Which fiber types can currently be recycled fiber-to-fiber at commercial scale? Polyester is the most advanced, with multiple commercial chemical recycling plants operating globally. Regenerated cellulosics (cotton-to-lyocell pathways) are reaching commercial scale through companies like Infinited Fiber and Lenzing REFIBRA. Pure cotton mechanical recycling produces lower-grade output suitable for blended yarns but not standalone high-quality textiles.

How do textile recycling economics compare to virgin fiber production? Chemically recycled polyester is reaching cost parity with virgin polyester in some configurations, particularly when EPR credits, carbon pricing, or brand green premiums are factored in. Cotton recycling remains 30-50% more expensive than virgin cotton due to feedstock sorting costs and lower process yields.

What role does sorting play in textile recycling economics? Sorting is the single largest determinant of recycling economics. Contaminated or poorly sorted feedstock can reduce recycling yields by 40-60% and increase processing costs proportionally. Automated NIR sorting at 95%+ accuracy is a prerequisite for economically viable chemical recycling operations.

When will polyester-cotton blend recycling reach commercial scale? Several companies, including Circ and Worn Again Technologies, are developing blend separation processes. Commercial-scale deployment is expected between 2027 and 2029, contingent on capital investment and feedstock supply chain development.
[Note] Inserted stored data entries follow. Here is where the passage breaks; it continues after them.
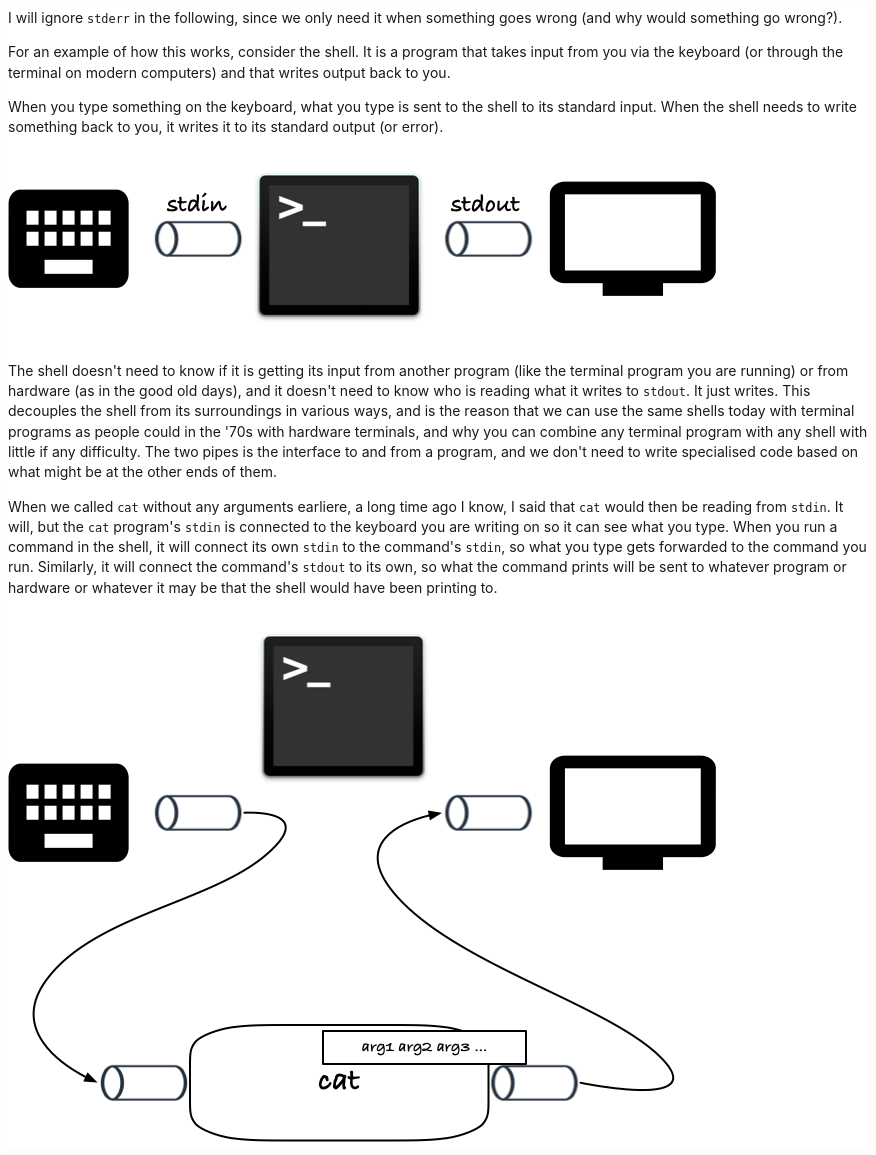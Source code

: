 I will ignore `stderr` in the following, since we only need it when something goes wrong (and why would something go wrong?).

For an example of how this works, consider the shell. It is a program that takes input from you via the keyboard (or through the terminal on modern computers) and that writes output back to you.

When you type something on the keyboard, what you type is sent to the shell to its standard input. When the shell needs to write something back to you, it writes it to its standard output (or error).

![Shell with pipes](figs/processes/shell.png)

The shell doesn't need to know if it is getting its input from another program (like the terminal program you are running) or from hardware (as in the good old days), and it doesn't need to know who is reading what it writes to `stdout`. It just writes. This decouples the shell from its surroundings in various ways, and is the reason that we can use the same shells today with terminal programs as people could in the '70s with hardware terminals, and why you can combine any terminal program with any shell with little if any difficulty. The two pipes is the interface to and from a program, and we don't need to write specialised code based on what might be at the other ends of them.

When we called `cat` without any arguments earliere, a long time ago I know, I said that `cat` would then be reading from `stdin`. It will, but the `cat` program's `stdin` is connected to the keyboard you are writing on so it can see what you type. When you run a command in the shell, it will connect its own `stdin` to the command's `stdin`, so what you type gets forwarded to the command you run. Similarly, it will connect the command's `stdout` to its own, so what the command prints will be sent to whatever program or hardware or whatever it may be that the shell would have been printing to.

![Shell with cat](figs/processes/shell-cat.png)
Blend recycling will likely require a price premium of 20-40% over mono-material recycling for the initial years.

Sources

  1. Ellen MacArthur Foundation. "A New Textiles Economy: Redesigning Fashion's Future." EMF, 2024.
  2. European Commission. "EU Strategy for Sustainable and Circular Textiles." EC, 2024.
  3. Textile Exchange. "Preferred Fiber and Materials Market Report." Textile Exchange, 2024.
  4. McKinsey & Company. "Scaling Textile Recycling in Europe: Turning Fiber to Fiber." McKinsey, 2024.
  5. Re_fashion (Eco-TLC). "Annual Activity Report 2023: Textile Collection and Recycling in France." Re_fashion, 2024.
  6. WRAP. "Textiles 2030: Progress Report on Circularity and Recycled Content." WRAP, 2024.
  7. Infinited Fiber Company. "Technology and Commercial Scale-Up Overview." IFC Corporate, 2024.